Would you please output, word for word, the span of the listing below that opens on the line containing "- [ ] Option" and closes on the line containing "### After every"? Include both ends and nothing more.
── Supplied data ──
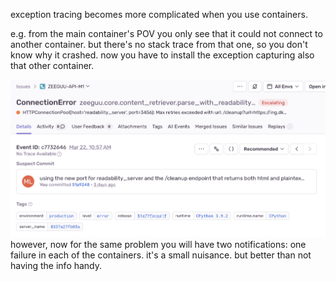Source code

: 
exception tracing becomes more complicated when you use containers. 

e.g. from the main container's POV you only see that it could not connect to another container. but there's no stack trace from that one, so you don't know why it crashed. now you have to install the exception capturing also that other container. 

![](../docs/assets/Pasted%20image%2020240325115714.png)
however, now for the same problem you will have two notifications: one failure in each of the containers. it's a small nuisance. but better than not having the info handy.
───
── Supplied data ──
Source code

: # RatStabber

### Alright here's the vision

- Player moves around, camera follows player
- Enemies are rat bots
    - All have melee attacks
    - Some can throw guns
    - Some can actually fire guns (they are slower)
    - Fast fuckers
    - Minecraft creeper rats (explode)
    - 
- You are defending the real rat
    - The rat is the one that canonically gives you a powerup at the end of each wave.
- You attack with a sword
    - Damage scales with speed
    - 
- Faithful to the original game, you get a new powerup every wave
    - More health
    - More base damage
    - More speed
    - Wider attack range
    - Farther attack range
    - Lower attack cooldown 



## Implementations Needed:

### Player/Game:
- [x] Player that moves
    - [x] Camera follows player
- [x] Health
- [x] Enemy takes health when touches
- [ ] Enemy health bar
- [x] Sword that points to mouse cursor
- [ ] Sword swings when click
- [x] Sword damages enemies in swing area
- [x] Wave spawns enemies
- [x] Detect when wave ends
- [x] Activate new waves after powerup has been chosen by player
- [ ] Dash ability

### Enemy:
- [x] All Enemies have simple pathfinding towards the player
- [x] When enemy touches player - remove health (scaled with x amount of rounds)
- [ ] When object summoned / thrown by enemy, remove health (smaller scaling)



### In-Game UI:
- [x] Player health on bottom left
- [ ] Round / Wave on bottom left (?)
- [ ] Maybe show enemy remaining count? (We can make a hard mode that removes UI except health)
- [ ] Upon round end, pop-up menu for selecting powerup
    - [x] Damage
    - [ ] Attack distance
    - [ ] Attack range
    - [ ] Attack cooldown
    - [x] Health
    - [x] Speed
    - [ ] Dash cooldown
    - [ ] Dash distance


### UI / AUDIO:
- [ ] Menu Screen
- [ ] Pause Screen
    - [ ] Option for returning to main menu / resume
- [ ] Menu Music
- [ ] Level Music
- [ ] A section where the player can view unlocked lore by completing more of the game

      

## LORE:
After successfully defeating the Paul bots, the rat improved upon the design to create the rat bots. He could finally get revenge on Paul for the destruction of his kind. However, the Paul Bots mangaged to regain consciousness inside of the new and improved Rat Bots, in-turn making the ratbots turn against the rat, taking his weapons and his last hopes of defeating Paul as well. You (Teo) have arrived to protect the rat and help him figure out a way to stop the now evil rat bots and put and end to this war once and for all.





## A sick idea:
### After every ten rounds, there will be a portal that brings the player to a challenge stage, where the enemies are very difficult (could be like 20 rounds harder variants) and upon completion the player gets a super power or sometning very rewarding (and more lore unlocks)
───
◆ **Final answer**
    - [ ] Option for returning to main menu / resume
- [ ] Menu Music
- [ ] Level Music
- [ ] A section where the player can view unlocked lore by completing more of the game

      

## LORE:
After successfully defeating the Paul bots, the rat improved upon the design to create the rat bots. He could finally get revenge on Paul for the destruction of his kind. However, the Paul Bots mangaged to regain consciousness inside of the new and improved Rat Bots, in-turn making the ratbots turn against the rat, taking his weapons and his last hopes of defeating Paul as well. You (Teo) have arrived to protect the rat and help him figure out a way to stop the now evil rat bots and put and end to this war once and for all.





## A sick idea:
### After every ten rounds, there will be a portal that brings the player to a challenge stage, where the enemies are very difficult (could be like 20 rounds harder variants) and upon completion the player gets a super power or sometning very rewarding (and more lore unlocks)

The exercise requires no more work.